● RECORDS SHOWN

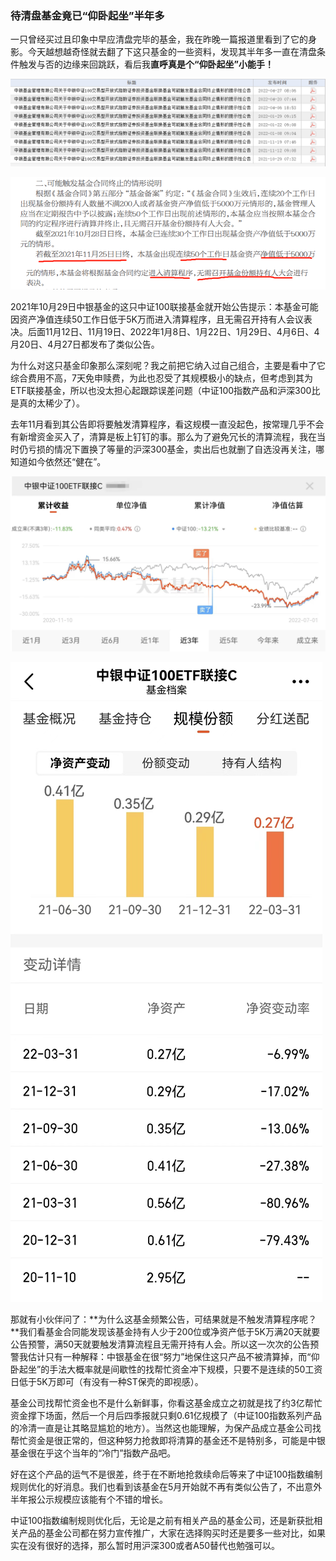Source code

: ### 待清盘基金竟已“仰卧起坐”半年多

一只曾经买过且印象中早应清盘完毕的基金，我在昨晚一篇报道里看到了它的身影。今天越想越奇怪就去翻了下这只基金的一些资料，发现其半年多一直在清盘条件触发与否的边缘来回跳跃，看后我**直呼真是个“仰卧起坐”小能手！**

![列表](../img/zy100-qs-1.png)

![公告](../img/zy100-qs-2.png)

2021年10月29日中银基金的这只中证100联接基金就开始公告提示：本基金可能因资产净值连续50工作日低于5K万而进入清算程序，且无需召开持有人会议表决。后面11月12日、11月19日、2022年1月8日、1月22日、1月29日、4月6日、4月20日、4月27日都发布了类似公告。

为什么对这只基金印象那么深刻呢？我之前把它纳入过自己组合，主要是看中了它综合费用不高，7天免申赎费，为此也忍受了其规模极小的缺点，但考虑到其为ETF联接基金，所以也没太担心起跟踪误差问题（中证100指数产品和沪深300比是真的太稀少了）。

去年11月看到其公告即将要触发清算程序，看这规模一直没起色，按常理几乎不会有新增资金买入了，清算是板上钉钉的事。那么为了避免冗长的清算流程，我在当时仍亏损的情况下置换了等量的沪深300基金，卖出后也就删了自选没再关注，哪知道如今依然还“健在”。

![交易](../img/zy100-qs-3.jpg)

![份额](../img/zy100-qs-4.jpg)

那就有小伙伴问了：**为什么这基金频繁公告，可结果就是不触发清算程序呢？**我们看基金合同能发现该基金持有人少于200位或净资产低于5K万满20天就要公告预警，满50天就要触发清算流程且无需开持有人会。所以这一次次的公告预警我估计只有一种解释：中银基金在很“努力”地保住这只产品不被清算掉，而“仰卧起坐”的手法大概率就是间歇性的找帮忙资金冲下规模，只要不是连续的50工资日低于5K万即可（有没有一种ST保壳的即视感）。

基金公司找帮忙资金也不是什么新鲜事，你看这基金成立之初就是找了约3亿帮忙资金撑下场面，然后一个月后四季报就只剩0.61亿规模了（中证100指数系列产品的冷清一直是让其略显尴尬的地方）。当然这也能理解，为保产品成立基金公司找帮忙资金是很正常的，但这种努力抢救即将清算的基金还不是特别多，可能是中银基金很在乎这个当年的“冷门”指数产品吧。

好在这个产品的运气不是很差，终于在不断地抢救续命后等来了中证100指数编制规则优化的好消息。我们也看到该基金在5月开始就不再有类似公告了，不出意外半年报公示规模应该能有个不错的增长。

中证100指数编制规则优化后，无论是之前有相关产品的基金公司，还是新获批相关产品的基金公司都在努力宣传推广，大家在选择购买时还是要多一些对比，如果实在没有很好的选择，那么暂时用沪深300或者A50替代也勉强可以。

● WHAT YOU ARE ASKED TO DO
The entries need to be restated exactly, and their pictures left out.

● RESPONSE AREA
Source code

: ### 待清盘基金竟已“仰卧起坐”半年多

一只曾经买过且印象中早应清盘完毕的基金，我在昨晚一篇报道里看到了它的身影。今天越想越奇怪就去翻了下这只基金的一些资料，发现其半年多一直在清盘条件触发与否的边缘来回跳跃，看后我**直呼真是个“仰卧起坐”小能手！**

![列表](../img/zy100-qs-1.png)

![公告](../img/zy100-qs-2.png)

2021年10月29日中银基金的这只中证100联接基金就开始公告提示：本基金可能因资产净值连续50工作日低于5K万而进入清算程序，且无需召开持有人会议表决。后面11月12日、11月19日、2022年1月8日、1月22日、1月29日、4月6日、4月20日、4月27日都发布了类似公告。

为什么对这只基金印象那么深刻呢？我之前把它纳入过自己组合，主要是看中了它综合费用不高，7天免申赎费，为此也忍受了其规模极小的缺点，但考虑到其为ETF联接基金，所以也没太担心起跟踪误差问题（中证100指数产品和沪深300比是真的太稀少了）。

去年11月看到其公告即将要触发清算程序，看这规模一直没起色，按常理几乎不会有新增资金买入了，清算是板上钉钉的事。那么为了避免冗长的清算流程，我在当时仍亏损的情况下置换了等量的沪深300基金，卖出后也就删了自选没再关注，哪知道如今依然还“健在”。

![交易](../img/zy100-qs-3.jpg)

![份额](../img/zy100-qs-4.jpg)

那就有小伙伴问了：**为什么这基金频繁公告，可结果就是不触发清算程序呢？**我们看基金合同能发现该基金持有人少于200位或净资产低于5K万满20天就要公告预警，满50天就要触发清算流程且无需开持有人会。所以这一次次的公告预警我估计只有一种解释：中银基金在很“努力”地保住这只产品不被清算掉，而“仰卧起坐”的手法大概率就是间歇性的找帮忙资金冲下规模，只要不是连续的50工资日低于5K万即可（有没有一种ST保壳的即视感）。

基金公司找帮忙资金也不是什么新鲜事，你看这基金成立之初就是找了约3亿帮忙资金撑下场面，然后一个月后四季报就只剩0.61亿规模了（中证100指数系列产品的冷清一直是让其略显尴尬的地方）。当然这也能理解，为保产品成立基金公司找帮忙资金是很正常的，但这种努力抢救即将清算的基金还不是特别多，可能是中银基金很在乎这个当年的“冷门”指数产品吧。

好在这个产品的运气不是很差，终于在不断地抢救续命后等来了中证100指数编制规则优化的好消息。我们也看到该基金在5月开始就不再有类似公告了，不出意外半年报公示规模应该能有个不错的增长。

中证100指数编制规则优化后，无论是之前有相关产品的基金公司，还是新获批相关产品的基金公司都在努力宣传推广，大家在选择购买时还是要多一些对比，如果实在没有很好的选择，那么暂时用沪深300或者A50替代也勉强可以。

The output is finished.